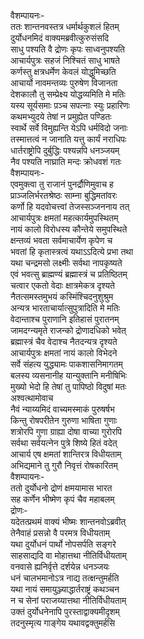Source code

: वैशम्पायनः-  
ततः शान्तनवस्तत्र धर्मार्थकुशलं हितम्  
दुर्योधनमिदं वाक्यमब्रवीत्कुरुसंसदि  
साधु पश्यति वै द्रोणः कृपः साध्वनुपश्यति  
आचार्यपुत्रः सहजं निश्चितं साधु भाषते  
कर्णस्तु क्षत्रधर्मेण केवलं योद्धुमिच्छति  
आचार्यो नावमन्तव्यः पुरुषेण विजानता  
देशकालौ तु सम्प्रेक्ष्य योद्धव्यमिति मे मतिः  
यस्य सूर्यसमाः प़ञ्च सपत्नाः स्युः प्रहारिणः  
कथमभ्युदये तेषां न प्रमुह्येत पण्डितः  
स्वार्थे सर्वे विमुह्यन्ति येऽपि धर्मविदो जनाः  
तस्मात्तत्वं न जानाति यत्तु कार्यं नराधिपः  
धार्तराष्ट्रोपि दुर्बुद्धिः पश्यन्नपि धनञ्जयम्  
नैव पश्यति नाघ्राति मन्दः क्रोधवशं गतः  
वैशम्पायनः-  
एवमुक्त्वा तु राजानं पुनर्द्रौणिमुवाच ह  
प्राञ्जलिर्भरतश्रेष्ठः साम्ना बुद्धिमतांवरः  
कर्णो हि यदवोचत्त्वां तेजस्सञ्जननाय तत्  
आचार्यपुत्रः क्षमतां महत्कार्यमुपस्थितम्  
नायं कालो विरोधस्य कौन्तेये समुपस्थिते  
क्षन्तव्यं भवता सर्वमाचार्येण कृपेण च  
भवतां हि कृतास्त्रत्वं यथाऽऽदित्ये प्रभा तथा  
यथा चन्द्रमसो लक्ष्मीः सर्वथा नापकृष्यते  
एवं भवत्सु ब्राह्मण्यं ब्रह्मास्त्रं च प्रतिष्ठितम्  
चत्वार एकतो वेदाः क्षात्रमेकत्र दृश्यते  
नैतत्समस्तमुभयं कस्मिंश्चिदनुशुश्रुम  
अन्यत्र भारताचार्यात्सुपुत्रादिति मे मतिः  
वेदान्ताश्च पुराणानि इतिहासं पुरातनम्  
जामदग्न्यमृते राजन्को द्रोणादधिको भवेत्  
ब्रह्मास्त्रं चैव वेदाश्च नैतदन्यत्र दृश्यते  
आचार्यपुत्रः क्षमतां नायं कालो विभेदने  
सर्वे संहत्य युद्ध्यामः पाकशासनिमागतम्  
बलस्य व्यसनानीह यान्युक्तानि मनीषिभिः  
मुख्यो भेदो हि तेषां तु पापिष्ठो विदुषां मतः  
अश्वत्थामोवाच  
नैवं न्याय्यमिदं वाच्यमस्माकं पुरुषर्षभ  
किन्तु रोषपरीतेन गुरुणा भाषिता गुणाः  
शत्रोरपि गुणा ग्राह्या दोषा वाच्या गुरोरपि  
सर्वथा सर्वयत्नेन पुत्रे शिष्ये हितं वदेत्  
आचार्य एष क्षमतां शान्तिरत्र विधीयताम्  
अभिद्यमाने तु गुरौ निवृत्तं रोषकारितम्  
वैशम्पायनः-  
ततो दुर्योधनो द्रोणं क्षमयामास भारत  
सह कर्णेन भीष्मेण कृपं चैव महाबलम्  
द्रोणः-  
यदेतत्प्रथमं वाक्यं भीष्मः शान्तनवोऽब्रवीत्  
तेनैवाहं प्रसन्नो वै परमत्र विधीयताम्  
यथा दुर्योधनं पार्थो नोपसर्पति सङ्गरे  
साहसाद्यदि वा मोहात्तथा नीतिर्विधीयताम्  
वनवासे ह्यनिर्वृत्ते दर्शयेन्न धनञ्जयः  
धनं चालभमानोऽत्र नाद्य तत्क्षन्तुमर्हति  
यथा नायं समायुञ्ज्याद्धार्तराष्ट्रं कथञ्चन  
न च सेनां पराजय्यात्तथा नीतिर्विधीयताम्  
उक्तं दुर्योधनेनापि पुरस्ताद्वाक्यमीदृशम्  
तदनुस्मृत्य गाङ्गेय यथावद्वक्तुमर्हसि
^^^^^^^^
_ABOUT THIS EXERCISE:_
Output the lines of the records above exactly as they appear, from the line containing "आचार्यपुत्रः सहजं निश्चितं साधु भाषते" through the line containing "प्राञ्जलिर्भरतश्रेष्ठः साम्ना बुद्धिमतांवरः".

_TASK RESPONSE:_
आचार्यपुत्रः सहजं निश्चितं साधु भाषते  
कर्णस्तु क्षत्रधर्मेण केवलं योद्धुमिच्छति  
आचार्यो नावमन्तव्यः पुरुषेण विजानता  
देशकालौ तु सम्प्रेक्ष्य योद्धव्यमिति मे मतिः  
यस्य सूर्यसमाः प़ञ्च सपत्नाः स्युः प्रहारिणः  
कथमभ्युदये तेषां न प्रमुह्येत पण्डितः  
स्वार्थे सर्वे विमुह्यन्ति येऽपि धर्मविदो जनाः  
तस्मात्तत्वं न जानाति यत्तु कार्यं नराधिपः  
धार्तराष्ट्रोपि दुर्बुद्धिः पश्यन्नपि धनञ्जयम्  
नैव पश्यति नाघ्राति मन्दः क्रोधवशं गतः  
वैशम्पायनः-  
एवमुक्त्वा तु राजानं पुनर्द्रौणिमुवाच ह  
प्राञ्जलिर्भरतश्रेष्ठः साम्ना बुद्धिमतांवरः  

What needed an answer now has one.